EXERCISE DETAILS
Show all lines from the material that carry the word "skip".

GIVEN DATA

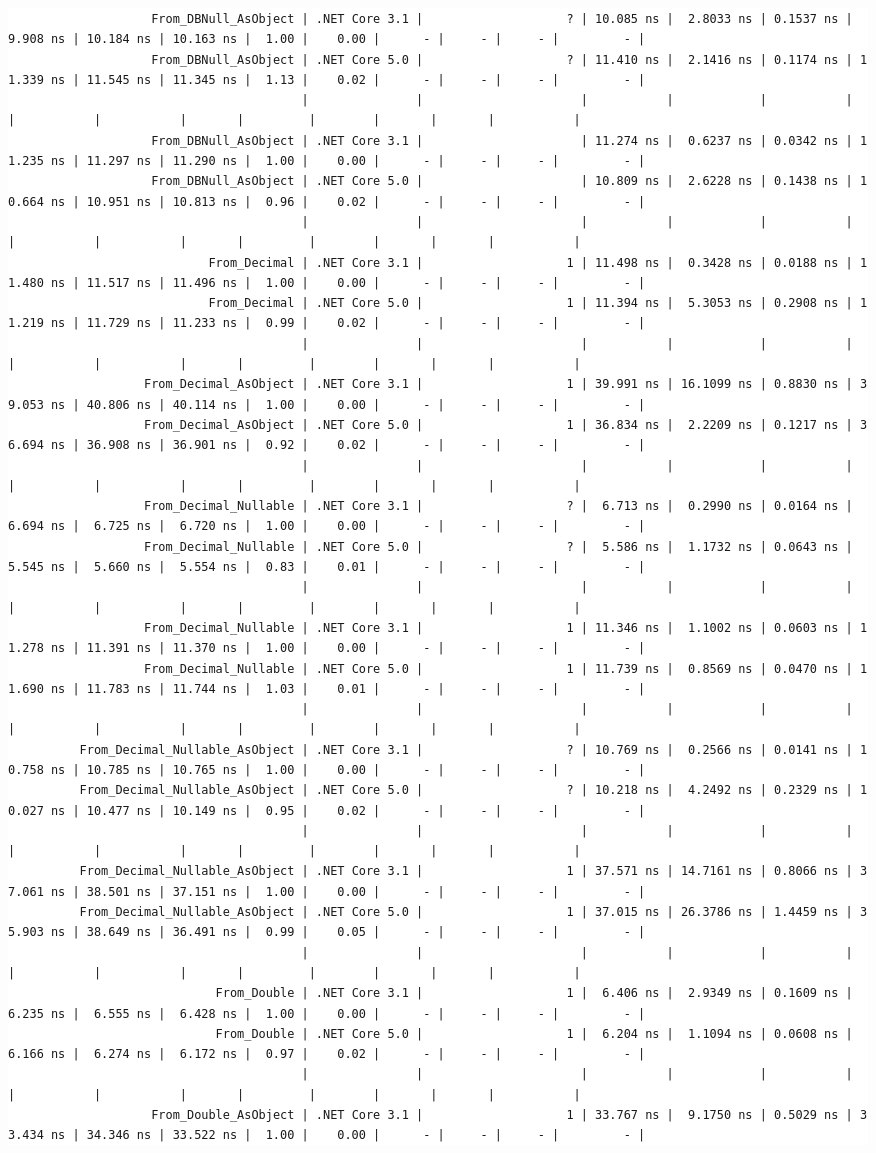                         From_DBNull_AsObject | .NET Core 3.1 |                    ? | 10.085 ns |  2.8033 ns | 0.1537 ns |  9.908 ns | 10.184 ns | 10.163 ns |  1.00 |    0.00 |      - |     - |     - |         - |
                        From_DBNull_AsObject | .NET Core 5.0 |                    ? | 11.410 ns |  2.1416 ns | 0.1174 ns | 11.339 ns | 11.545 ns | 11.345 ns |  1.13 |    0.02 |      - |     - |     - |         - |
                                             |               |                      |           |            |           |           |           |           |       |         |        |       |       |           |
                        From_DBNull_AsObject | .NET Core 3.1 |                      | 11.274 ns |  0.6237 ns | 0.0342 ns | 11.235 ns | 11.297 ns | 11.290 ns |  1.00 |    0.00 |      - |     - |     - |         - |
                        From_DBNull_AsObject | .NET Core 5.0 |                      | 10.809 ns |  2.6228 ns | 0.1438 ns | 10.664 ns | 10.951 ns | 10.813 ns |  0.96 |    0.02 |      - |     - |     - |         - |
                                             |               |                      |           |            |           |           |           |           |       |         |        |       |       |           |
                                From_Decimal | .NET Core 3.1 |                    1 | 11.498 ns |  0.3428 ns | 0.0188 ns | 11.480 ns | 11.517 ns | 11.496 ns |  1.00 |    0.00 |      - |     - |     - |         - |
                                From_Decimal | .NET Core 5.0 |                    1 | 11.394 ns |  5.3053 ns | 0.2908 ns | 11.219 ns | 11.729 ns | 11.233 ns |  0.99 |    0.02 |      - |     - |     - |         - |
                                             |               |                      |           |            |           |           |           |           |       |         |        |       |       |           |
                       From_Decimal_AsObject | .NET Core 3.1 |                    1 | 39.991 ns | 16.1099 ns | 0.8830 ns | 39.053 ns | 40.806 ns | 40.114 ns |  1.00 |    0.00 |      - |     - |     - |         - |
                       From_Decimal_AsObject | .NET Core 5.0 |                    1 | 36.834 ns |  2.2209 ns | 0.1217 ns | 36.694 ns | 36.908 ns | 36.901 ns |  0.92 |    0.02 |      - |     - |     - |         - |
                                             |               |                      |           |            |           |           |           |           |       |         |        |       |       |           |
                       From_Decimal_Nullable | .NET Core 3.1 |                    ? |  6.713 ns |  0.2990 ns | 0.0164 ns |  6.694 ns |  6.725 ns |  6.720 ns |  1.00 |    0.00 |      - |     - |     - |         - |
                       From_Decimal_Nullable | .NET Core 5.0 |                    ? |  5.586 ns |  1.1732 ns | 0.0643 ns |  5.545 ns |  5.660 ns |  5.554 ns |  0.83 |    0.01 |      - |     - |     - |         - |
                                             |               |                      |           |            |           |           |           |           |       |         |        |       |       |           |
                       From_Decimal_Nullable | .NET Core 3.1 |                    1 | 11.346 ns |  1.1002 ns | 0.0603 ns | 11.278 ns | 11.391 ns | 11.370 ns |  1.00 |    0.00 |      - |     - |     - |         - |
                       From_Decimal_Nullable | .NET Core 5.0 |                    1 | 11.739 ns |  0.8569 ns | 0.0470 ns | 11.690 ns | 11.783 ns | 11.744 ns |  1.03 |    0.01 |      - |     - |     - |         - |
                                             |               |                      |           |            |           |           |           |           |       |         |        |       |       |           |
              From_Decimal_Nullable_AsObject | .NET Core 3.1 |                    ? | 10.769 ns |  0.2566 ns | 0.0141 ns | 10.758 ns | 10.785 ns | 10.765 ns |  1.00 |    0.00 |      - |     - |     - |         - |
              From_Decimal_Nullable_AsObject | .NET Core 5.0 |                    ? | 10.218 ns |  4.2492 ns | 0.2329 ns | 10.027 ns | 10.477 ns | 10.149 ns |  0.95 |    0.02 |      - |     - |     - |         - |
                                             |               |                      |           |            |           |           |           |           |       |         |        |       |       |           |
              From_Decimal_Nullable_AsObject | .NET Core 3.1 |                    1 | 37.571 ns | 14.7161 ns | 0.8066 ns | 37.061 ns | 38.501 ns | 37.151 ns |  1.00 |    0.00 |      - |     - |     - |         - |
              From_Decimal_Nullable_AsObject | .NET Core 5.0 |                    1 | 37.015 ns | 26.3786 ns | 1.4459 ns | 35.903 ns | 38.649 ns | 36.491 ns |  0.99 |    0.05 |      - |     - |     - |         - |
                                             |               |                      |           |            |           |           |           |           |       |         |        |       |       |           |
                                 From_Double | .NET Core 3.1 |                    1 |  6.406 ns |  2.9349 ns | 0.1609 ns |  6.235 ns |  6.555 ns |  6.428 ns |  1.00 |    0.00 |      - |     - |     - |         - |
                                 From_Double | .NET Core 5.0 |                    1 |  6.204 ns |  1.1094 ns | 0.0608 ns |  6.166 ns |  6.274 ns |  6.172 ns |  0.97 |    0.02 |      - |     - |     - |         - |
                                             |               |                      |           |            |           |           |           |           |       |         |        |       |       |           |
                        From_Double_AsObject | .NET Core 3.1 |                    1 | 33.767 ns |  9.1750 ns | 0.5029 ns | 33.434 ns | 34.346 ns | 33.522 ns |  1.00 |    0.00 |      - |     - |     - |         - |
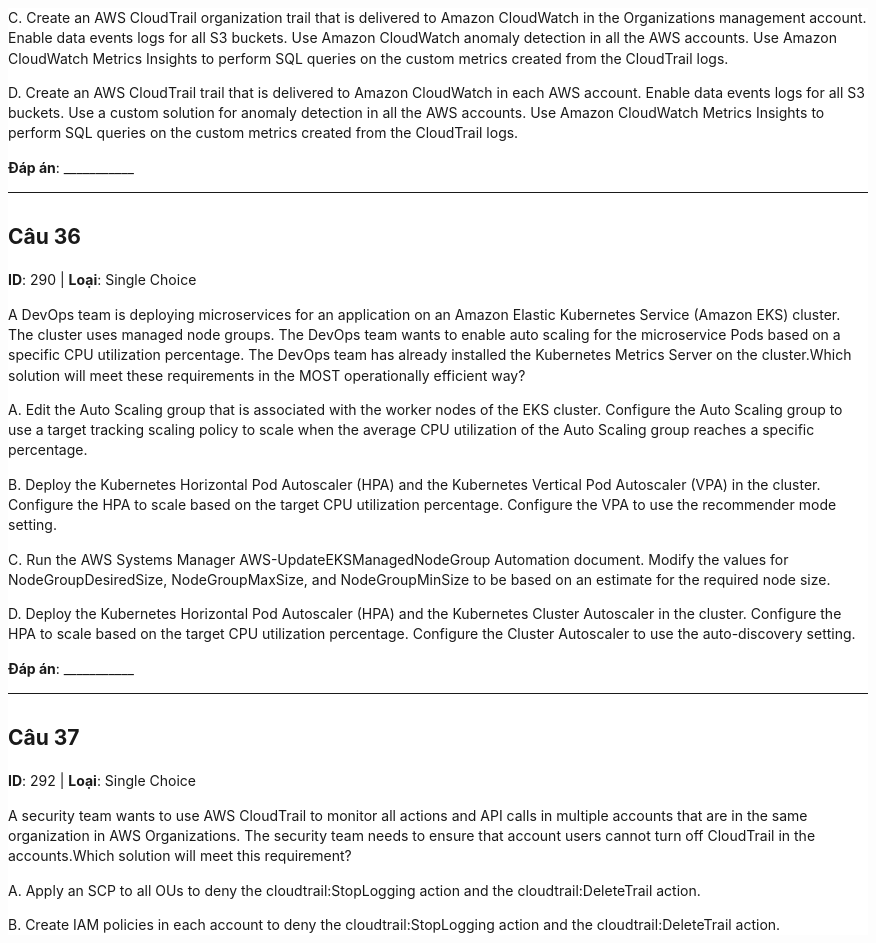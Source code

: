 C. Create an AWS CloudTrail organization trail that is delivered to Amazon CloudWatch in the Organizations management account. Enable data events logs for all S3 buckets. Use Amazon CloudWatch anomaly detection in all the AWS accounts. Use Amazon CloudWatch Metrics Insights to perform SQL queries on the custom metrics created from the CloudTrail logs.

D. Create an AWS CloudTrail trail that is delivered to Amazon CloudWatch in each AWS account. Enable data events logs for all S3 buckets. Use a custom solution for anomaly detection in all the AWS accounts. Use Amazon CloudWatch Metrics Insights to perform SQL queries on the custom metrics created from the CloudTrail logs.

**Đáp án**: ___________

---

## Câu 36

**ID**: 290 | **Loại**: Single Choice

A DevOps team is deploying microservices for an application on an Amazon Elastic Kubernetes Service (Amazon EKS) cluster. The cluster uses managed node groups. The DevOps team wants to enable auto scaling for the microservice Pods based on a specific CPU utilization percentage. The DevOps team has already installed the Kubernetes Metrics Server on the cluster.Which solution will meet these requirements in the MOST operationally efficient way?

A. Edit the Auto Scaling group that is associated with the worker nodes of the EKS cluster. Configure the Auto Scaling group to use a target tracking scaling policy to scale when the average CPU utilization of the Auto Scaling group reaches a specific percentage.

B. Deploy the Kubernetes Horizontal Pod Autoscaler (HPA) and the Kubernetes Vertical Pod Autoscaler (VPA) in the cluster. Configure the HPA to scale based on the target CPU utilization percentage. Configure the VPA to use the recommender mode setting.

C. Run the AWS Systems Manager AWS-UpdateEKSManagedNodeGroup Automation document. Modify the values for NodeGroupDesiredSize, NodeGroupMaxSize, and NodeGroupMinSize to be based on an estimate for the required node size.

D. Deploy the Kubernetes Horizontal Pod Autoscaler (HPA) and the Kubernetes Cluster Autoscaler in the cluster. Configure the HPA to scale based on the target CPU utilization percentage. Configure the Cluster Autoscaler to use the auto-discovery setting.

**Đáp án**: ___________

---

## Câu 37

**ID**: 292 | **Loại**: Single Choice

A security team wants to use AWS CloudTrail to monitor all actions and API calls in multiple accounts that are in the same organization in AWS Organizations. The security team needs to ensure that account users cannot turn off CloudTrail in the accounts.Which solution will meet this requirement?

A. Apply an SCP to all OUs to deny the cloudtrail:StopLogging action and the cloudtrail:DeleteTrail action.

B. Create IAM policies in each account to deny the cloudtrail:StopLogging action and the cloudtrail:DeleteTrail action.
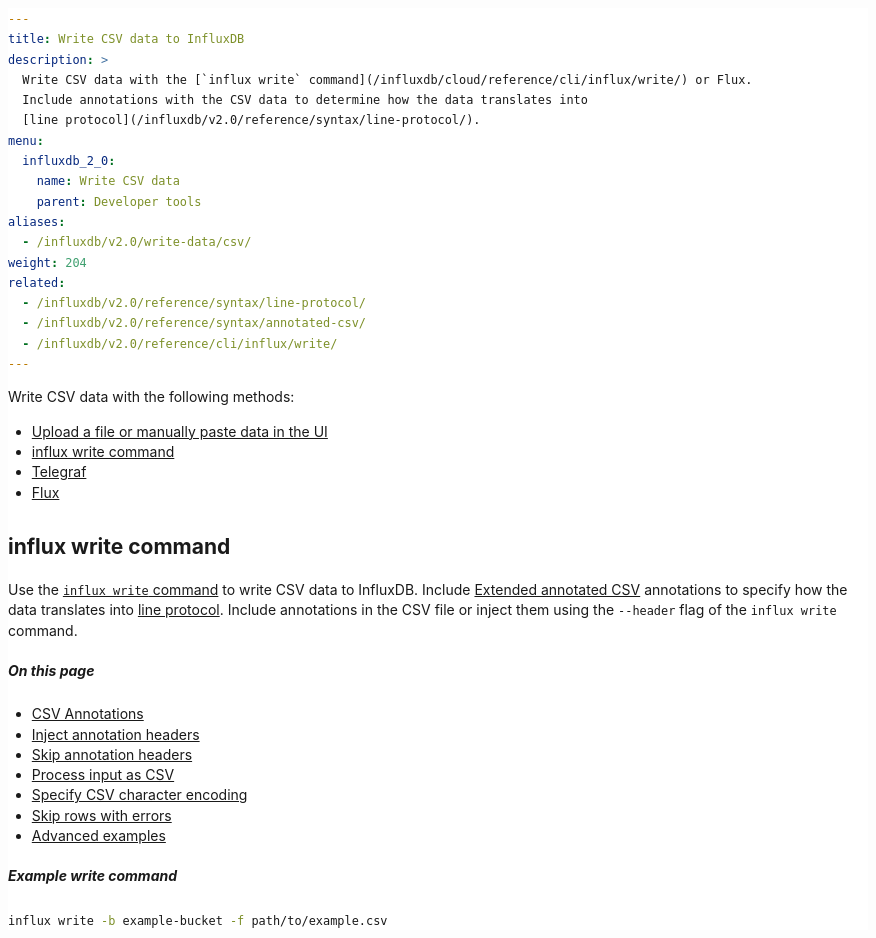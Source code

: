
 ```yaml
---
title: Write CSV data to InfluxDB
description: >
  Write CSV data with the [`influx write` command](/influxdb/cloud/reference/cli/influx/write/) or Flux.
  Include annotations with the CSV data to determine how the data translates into
  [line protocol](/influxdb/v2.0/reference/syntax/line-protocol/).
menu:
  influxdb_2_0:
    name: Write CSV data
    parent: Developer tools
aliases:
  - /influxdb/v2.0/write-data/csv/
weight: 204
related:
  - /influxdb/v2.0/reference/syntax/line-protocol/
  - /influxdb/v2.0/reference/syntax/annotated-csv/
  - /influxdb/v2.0/reference/cli/influx/write/
---
```


Write CSV data with the following methods:

- [Upload a file or manually paste data in the UI](/influxdb/cloud/write-data/no-code/load-data/#load-data-by-uploading-a-csv-or-line-protocol-file)
- [influx write command](#influx-write-command)
- [Telegraf](#telegraf)
- [Flux](#flux)

## influx write command

Use the [`influx write` command](/influxdb/v2.0/reference/cli/influx/write/) to write CSV data
to InfluxDB. Include [Extended annotated CSV](/influxdb/v2.0/reference/syntax/annotated-csv/extended/)
annotations to specify how the data translates into [line protocol](/influxdb/v2.0/reference/syntax/line-protocol/).
Include annotations in the CSV file or inject them using the `--header` flag of
the `influx write` command.

##### On this page
- [CSV Annotations](#csv-annotations)
- [Inject annotation headers](#inject-annotation-headers)
- [Skip annotation headers](#skip-annotation-headers)
- [Process input as CSV](#process-input-as-csv)
- [Specify CSV character encoding](#specify-csv-character-encoding)
- [Skip rows with errors](#skip-rows-with-errors)
- [Advanced examples](#advanced-examples)

##### Example write command
```sh
influx write -b example-bucket -f path/to/example.csv
```
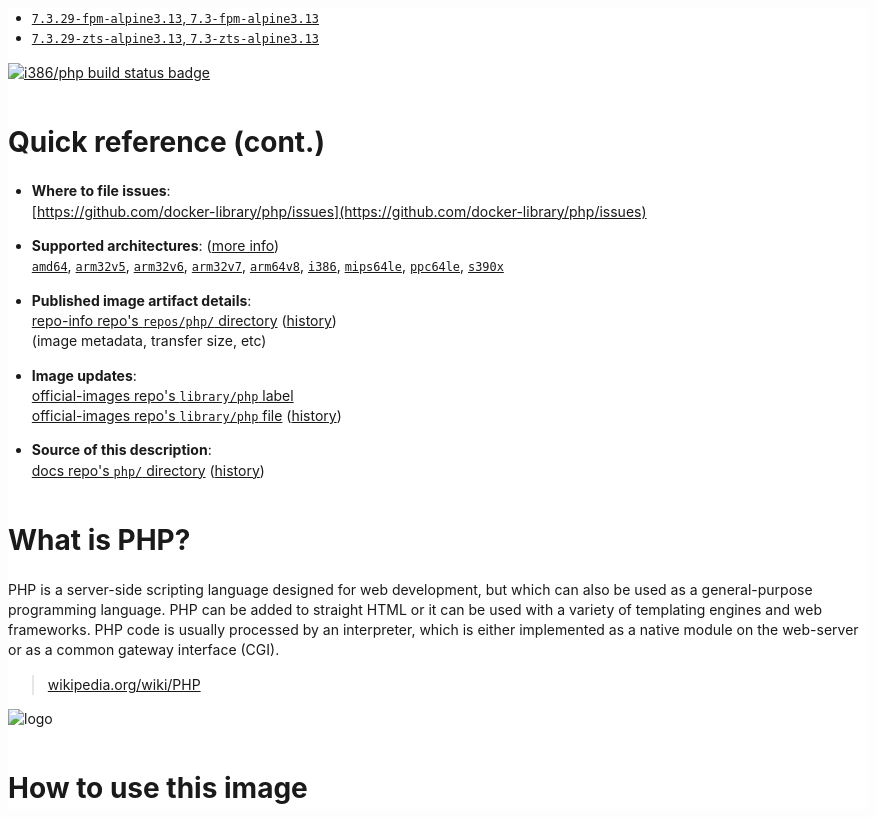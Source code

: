 -	[`7.3.29-fpm-alpine3.13`, `7.3-fpm-alpine3.13`](https://github.com/docker-library/php/blob/bf39dd3253b41ba4d64ea39446162f19d158162b/7.3/alpine3.13/fpm/Dockerfile)
-	[`7.3.29-zts-alpine3.13`, `7.3-zts-alpine3.13`](https://github.com/docker-library/php/blob/bf39dd3253b41ba4d64ea39446162f19d158162b/7.3/alpine3.13/zts/Dockerfile)

[![i386/php build status badge](https://img.shields.io/jenkins/s/https/doi-janky.infosiftr.net/job/multiarch/job/i386/job/php.svg?label=i386/php%20%20build%20job)](https://doi-janky.infosiftr.net/job/multiarch/job/i386/job/php/)

# Quick reference (cont.)

-	**Where to file issues**:  
	[https://github.com/docker-library/php/issues](https://github.com/docker-library/php/issues)

-	**Supported architectures**: ([more info](https://github.com/docker-library/official-images#architectures-other-than-amd64))  
	[`amd64`](https://hub.docker.com/r/amd64/php/), [`arm32v5`](https://hub.docker.com/r/arm32v5/php/), [`arm32v6`](https://hub.docker.com/r/arm32v6/php/), [`arm32v7`](https://hub.docker.com/r/arm32v7/php/), [`arm64v8`](https://hub.docker.com/r/arm64v8/php/), [`i386`](https://hub.docker.com/r/i386/php/), [`mips64le`](https://hub.docker.com/r/mips64le/php/), [`ppc64le`](https://hub.docker.com/r/ppc64le/php/), [`s390x`](https://hub.docker.com/r/s390x/php/)

-	**Published image artifact details**:  
	[repo-info repo's `repos/php/` directory](https://github.com/docker-library/repo-info/blob/master/repos/php) ([history](https://github.com/docker-library/repo-info/commits/master/repos/php))  
	(image metadata, transfer size, etc)

-	**Image updates**:  
	[official-images repo's `library/php` label](https://github.com/docker-library/official-images/issues?q=label%3Alibrary%2Fphp)  
	[official-images repo's `library/php` file](https://github.com/docker-library/official-images/blob/master/library/php) ([history](https://github.com/docker-library/official-images/commits/master/library/php))

-	**Source of this description**:  
	[docs repo's `php/` directory](https://github.com/docker-library/docs/tree/master/php) ([history](https://github.com/docker-library/docs/commits/master/php))

# What is PHP?

PHP is a server-side scripting language designed for web development, but which can also be used as a general-purpose programming language. PHP can be added to straight HTML or it can be used with a variety of templating engines and web frameworks. PHP code is usually processed by an interpreter, which is either implemented as a native module on the web-server or as a common gateway interface (CGI).

> [wikipedia.org/wiki/PHP](https://en.wikipedia.org/wiki/PHP)

![logo](https://raw.githubusercontent.com/docker-library/docs/01c12653951b2fe592c1f93a13b4e289ada0e3a1/php/logo.png)

# How to use this image

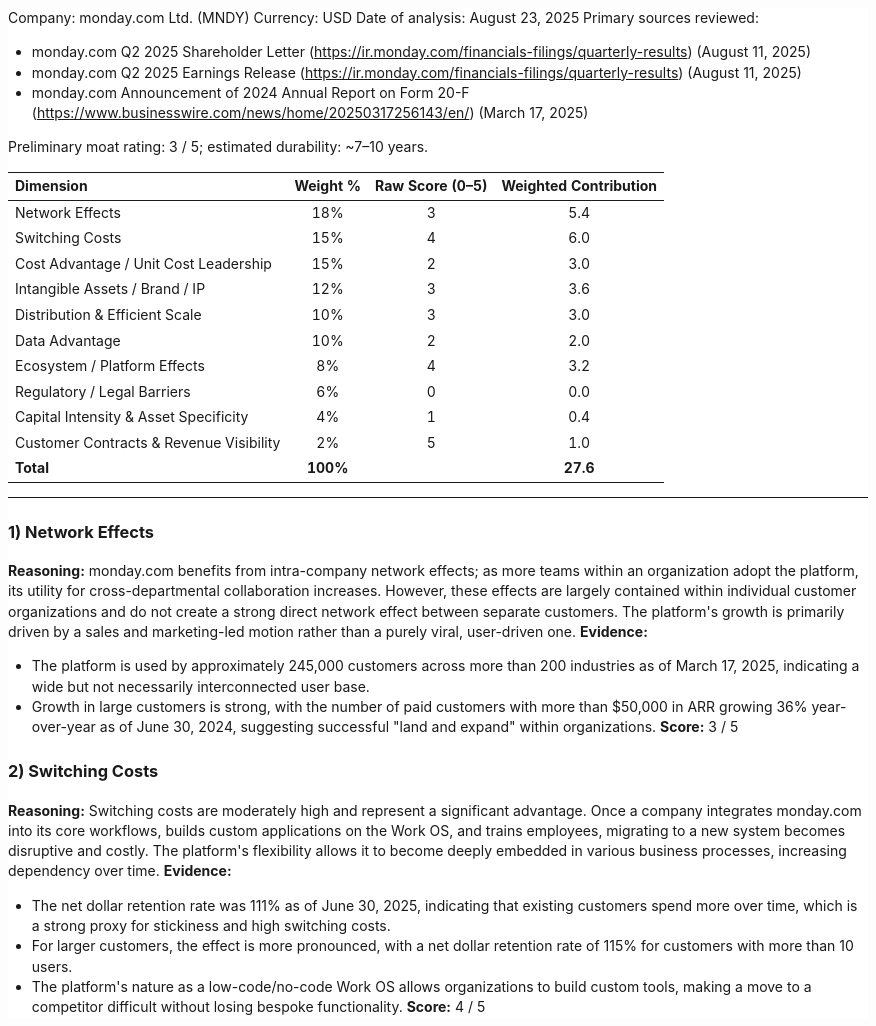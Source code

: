 Company: monday.com Ltd. (MNDY)
Currency: USD
Date of analysis: August 23, 2025
Primary sources reviewed:
*   monday.com Q2 2025 Shareholder Letter (https://ir.monday.com/financials-filings/quarterly-results) (August 11, 2025)
*   monday.com Q2 2025 Earnings Release (https://ir.monday.com/financials-filings/quarterly-results) (August 11, 2025)
*   monday.com Announcement of 2024 Annual Report on Form 20-F (https://www.businesswire.com/news/home/20250317256143/en/) (March 17, 2025)

Preliminary moat rating: 3 / 5; estimated durability: ~7–10 years.

| Dimension | Weight % | Raw Score (0–5) | Weighted Contribution |
| :--- | :---: | :---: | :---: |
| Network Effects | 18% | 3 | 5.4 |
| Switching Costs | 15% | 4 | 6.0 |
| Cost Advantage / Unit Cost Leadership | 15% | 2 | 3.0 |
| Intangible Assets / Brand / IP | 12% | 3 | 3.6 |
| Distribution & Efficient Scale | 10% | 3 | 3.0 |
| Data Advantage | 10% | 2 | 2.0 |
| Ecosystem / Platform Effects | 8% | 4 | 3.2 |
| Regulatory / Legal Barriers | 6% | 0 | 0.0 |
| Capital Intensity & Asset Specificity | 4% | 1 | 0.4 |
| Customer Contracts & Revenue Visibility | 2% | 5 | 1.0 |
| **Total** | **100%** | | **27.6** |

---

### 1) Network Effects
**Reasoning:** monday.com benefits from intra-company network effects; as more teams within an organization adopt the platform, its utility for cross-departmental collaboration increases. However, these effects are largely contained within individual customer organizations and do not create a strong direct network effect between separate customers. The platform's growth is primarily driven by a sales and marketing-led motion rather than a purely viral, user-driven one.
**Evidence:**
*   The platform is used by approximately 245,000 customers across more than 200 industries as of March 17, 2025, indicating a wide but not necessarily interconnected user base.
*   Growth in large customers is strong, with the number of paid customers with more than $50,000 in ARR growing 36% year-over-year as of June 30, 2024, suggesting successful "land and expand" within organizations.
**Score:** 3 / 5

### 2) Switching Costs
**Reasoning:** Switching costs are moderately high and represent a significant advantage. Once a company integrates monday.com into its core workflows, builds custom applications on the Work OS, and trains employees, migrating to a new system becomes disruptive and costly. The platform's flexibility allows it to become deeply embedded in various business processes, increasing dependency over time.
**Evidence:**
*   The net dollar retention rate was 111% as of June 30, 2025, indicating that existing customers spend more over time, which is a strong proxy for stickiness and high switching costs.
*   For larger customers, the effect is more pronounced, with a net dollar retention rate of 115% for customers with more than 10 users.
*   The platform's nature as a low-code/no-code Work OS allows organizations to build custom tools, making a move to a competitor difficult without losing bespoke functionality.
**Score:** 4 / 5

YOUR RESPONSE
- [Skip annotation headers](#skip-annotation-headers)
- [Skip rows with errors](#skip-rows-with-errors)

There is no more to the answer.